If you'd like to view previous questions Jo has answered, visit the Ask Jo! Archives.

How Much is Enough?

In one of your essays, you mention that it is important for everyone to "learn how to maintain a comfortable and responsible balance between austerity and excess." This is something I grapple with every day. Do you have any suggested questions that I could ask myself when in the midst of decision making that would help me determine if my choices fit somewhere between the two?

When we live in a culture of great abundance, it is easy to be seduced into desiring more - sometimes much more - than we actually need. Aggressive marketing and shrewd product placement can make us feel as though certain goods and services are absolute necessities. Yet when we consider the real necessities of life - food, shelter, clothing, and emotional fulfillment - we can see that often what we crave is superfluous. At the same time, many people in our own town and around the world are lacking the true essentials for survival.

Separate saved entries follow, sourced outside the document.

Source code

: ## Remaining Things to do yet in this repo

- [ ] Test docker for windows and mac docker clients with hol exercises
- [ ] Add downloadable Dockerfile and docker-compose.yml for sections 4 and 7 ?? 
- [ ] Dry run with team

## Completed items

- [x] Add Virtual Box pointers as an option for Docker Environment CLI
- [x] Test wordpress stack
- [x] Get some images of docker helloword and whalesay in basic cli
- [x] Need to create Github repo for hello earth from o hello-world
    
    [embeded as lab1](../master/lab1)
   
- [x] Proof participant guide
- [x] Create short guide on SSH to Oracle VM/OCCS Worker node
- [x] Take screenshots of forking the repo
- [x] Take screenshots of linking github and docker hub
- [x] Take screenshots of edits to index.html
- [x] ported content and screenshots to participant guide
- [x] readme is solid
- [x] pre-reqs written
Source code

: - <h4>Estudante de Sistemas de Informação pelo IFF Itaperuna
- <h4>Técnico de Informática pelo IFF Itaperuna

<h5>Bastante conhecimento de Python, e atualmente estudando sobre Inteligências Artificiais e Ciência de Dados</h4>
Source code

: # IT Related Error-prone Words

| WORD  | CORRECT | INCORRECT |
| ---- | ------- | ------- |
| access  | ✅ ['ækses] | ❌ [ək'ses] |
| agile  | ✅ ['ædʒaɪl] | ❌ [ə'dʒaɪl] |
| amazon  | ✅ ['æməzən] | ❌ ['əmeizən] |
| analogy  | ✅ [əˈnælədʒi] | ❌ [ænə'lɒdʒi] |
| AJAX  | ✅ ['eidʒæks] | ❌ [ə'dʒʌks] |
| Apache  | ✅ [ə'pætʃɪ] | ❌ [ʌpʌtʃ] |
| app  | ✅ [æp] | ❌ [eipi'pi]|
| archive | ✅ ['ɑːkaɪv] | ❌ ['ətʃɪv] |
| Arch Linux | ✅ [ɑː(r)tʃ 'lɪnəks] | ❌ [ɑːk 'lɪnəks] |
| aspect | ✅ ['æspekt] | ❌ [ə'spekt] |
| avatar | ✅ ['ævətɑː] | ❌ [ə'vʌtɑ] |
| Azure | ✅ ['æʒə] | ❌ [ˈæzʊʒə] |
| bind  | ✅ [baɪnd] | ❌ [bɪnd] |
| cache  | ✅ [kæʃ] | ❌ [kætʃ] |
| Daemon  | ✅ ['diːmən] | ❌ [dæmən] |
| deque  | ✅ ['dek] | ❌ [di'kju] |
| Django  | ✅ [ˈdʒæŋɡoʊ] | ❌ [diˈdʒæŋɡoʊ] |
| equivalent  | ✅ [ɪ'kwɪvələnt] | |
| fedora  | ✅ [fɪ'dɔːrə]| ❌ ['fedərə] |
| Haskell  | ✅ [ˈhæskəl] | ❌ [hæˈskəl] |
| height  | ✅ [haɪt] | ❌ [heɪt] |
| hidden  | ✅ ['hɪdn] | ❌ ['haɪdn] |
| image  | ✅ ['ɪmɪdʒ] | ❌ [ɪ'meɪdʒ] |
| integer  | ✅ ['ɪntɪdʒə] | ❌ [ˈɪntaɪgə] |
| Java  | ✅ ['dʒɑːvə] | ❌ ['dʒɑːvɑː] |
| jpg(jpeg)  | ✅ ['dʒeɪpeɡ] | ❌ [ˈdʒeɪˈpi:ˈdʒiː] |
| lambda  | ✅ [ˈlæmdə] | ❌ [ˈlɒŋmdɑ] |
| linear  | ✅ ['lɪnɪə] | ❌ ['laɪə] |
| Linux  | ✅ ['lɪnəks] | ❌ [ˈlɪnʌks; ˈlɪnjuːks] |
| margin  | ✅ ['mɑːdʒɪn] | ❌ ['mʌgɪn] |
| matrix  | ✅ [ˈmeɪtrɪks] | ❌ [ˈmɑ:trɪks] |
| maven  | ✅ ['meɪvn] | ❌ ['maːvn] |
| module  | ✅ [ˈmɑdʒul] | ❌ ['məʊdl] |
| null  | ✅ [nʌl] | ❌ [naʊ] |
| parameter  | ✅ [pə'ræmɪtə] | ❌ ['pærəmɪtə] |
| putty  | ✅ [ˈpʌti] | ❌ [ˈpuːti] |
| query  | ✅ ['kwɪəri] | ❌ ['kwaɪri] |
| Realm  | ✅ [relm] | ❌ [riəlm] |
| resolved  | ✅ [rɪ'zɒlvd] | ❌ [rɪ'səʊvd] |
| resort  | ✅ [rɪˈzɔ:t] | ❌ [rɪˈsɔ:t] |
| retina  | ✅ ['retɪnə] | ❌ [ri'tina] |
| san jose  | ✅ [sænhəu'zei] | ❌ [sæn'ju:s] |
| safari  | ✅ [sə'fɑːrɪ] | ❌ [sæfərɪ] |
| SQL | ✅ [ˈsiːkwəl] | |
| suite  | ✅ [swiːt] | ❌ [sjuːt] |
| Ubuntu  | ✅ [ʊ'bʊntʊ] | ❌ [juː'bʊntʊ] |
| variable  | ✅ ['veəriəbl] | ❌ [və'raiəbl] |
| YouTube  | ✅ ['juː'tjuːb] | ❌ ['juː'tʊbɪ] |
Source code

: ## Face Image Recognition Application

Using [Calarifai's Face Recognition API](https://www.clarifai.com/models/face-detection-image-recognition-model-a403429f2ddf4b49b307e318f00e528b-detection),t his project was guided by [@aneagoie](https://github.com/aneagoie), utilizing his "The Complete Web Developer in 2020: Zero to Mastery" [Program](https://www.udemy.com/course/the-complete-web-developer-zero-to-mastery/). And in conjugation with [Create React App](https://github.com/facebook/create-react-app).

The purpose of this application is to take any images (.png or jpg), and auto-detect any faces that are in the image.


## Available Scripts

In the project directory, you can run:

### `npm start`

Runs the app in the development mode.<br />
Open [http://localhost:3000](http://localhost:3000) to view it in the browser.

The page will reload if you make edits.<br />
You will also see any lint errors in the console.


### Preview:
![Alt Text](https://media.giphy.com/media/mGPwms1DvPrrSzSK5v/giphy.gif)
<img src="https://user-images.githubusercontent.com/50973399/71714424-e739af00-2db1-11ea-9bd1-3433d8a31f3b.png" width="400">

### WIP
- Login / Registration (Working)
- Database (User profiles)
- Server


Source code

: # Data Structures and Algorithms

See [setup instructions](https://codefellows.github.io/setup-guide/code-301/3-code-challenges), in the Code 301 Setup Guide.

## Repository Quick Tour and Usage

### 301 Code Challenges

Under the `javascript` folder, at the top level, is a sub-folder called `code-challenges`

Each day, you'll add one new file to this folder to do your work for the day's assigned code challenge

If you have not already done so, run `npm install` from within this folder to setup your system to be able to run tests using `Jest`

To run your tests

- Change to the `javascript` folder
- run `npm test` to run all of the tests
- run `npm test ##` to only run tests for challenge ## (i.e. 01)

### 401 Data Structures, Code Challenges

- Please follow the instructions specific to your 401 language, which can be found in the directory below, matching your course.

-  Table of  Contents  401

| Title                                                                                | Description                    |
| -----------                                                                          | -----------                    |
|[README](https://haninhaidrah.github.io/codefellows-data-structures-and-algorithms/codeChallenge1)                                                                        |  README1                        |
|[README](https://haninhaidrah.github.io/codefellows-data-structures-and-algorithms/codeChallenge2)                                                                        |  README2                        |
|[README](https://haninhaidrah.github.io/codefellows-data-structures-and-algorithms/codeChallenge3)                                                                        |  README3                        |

Industrialization, technological advances, and global corporatization have beaten down our basic models of community. We no longer know our neighbors or feel a sense of responsibility toward those less fortunate. Our focus is on ourselves and our interests. The majority of us work too hard and too long and rarely have the energy or time to take pleasure in the simple treasures of life: family, friendship, and the natural world. The pace of technology has driven us to demand instant gratification and ever faster results. We want what we want when we want it - and we always want it right now. As individuals and a society, our nerves are frazzled and our patience is tattered.

To soothe our spirits and fill the emptiness so many of us feel, we have become reliant on material goods and highly stimulating experiences. When so much around us is unfulfilling, the habits of buying something or pursuing an escape can momentarily lift us above the mundane. Unfortunately, things and experiences are fleeting and incapable of providing lasting satisfaction. As a result, once the “thrill” wears off, we begin searching for the next big thing. The practice becomes a never-ending cycle. It is similar to trying to overcome a nutritional deficiency by feasting on doughnuts. No matter how many we consume, the deficit will remain, because regardless of how tasty the doughnuts are, they cannot supply us with what we desperately need.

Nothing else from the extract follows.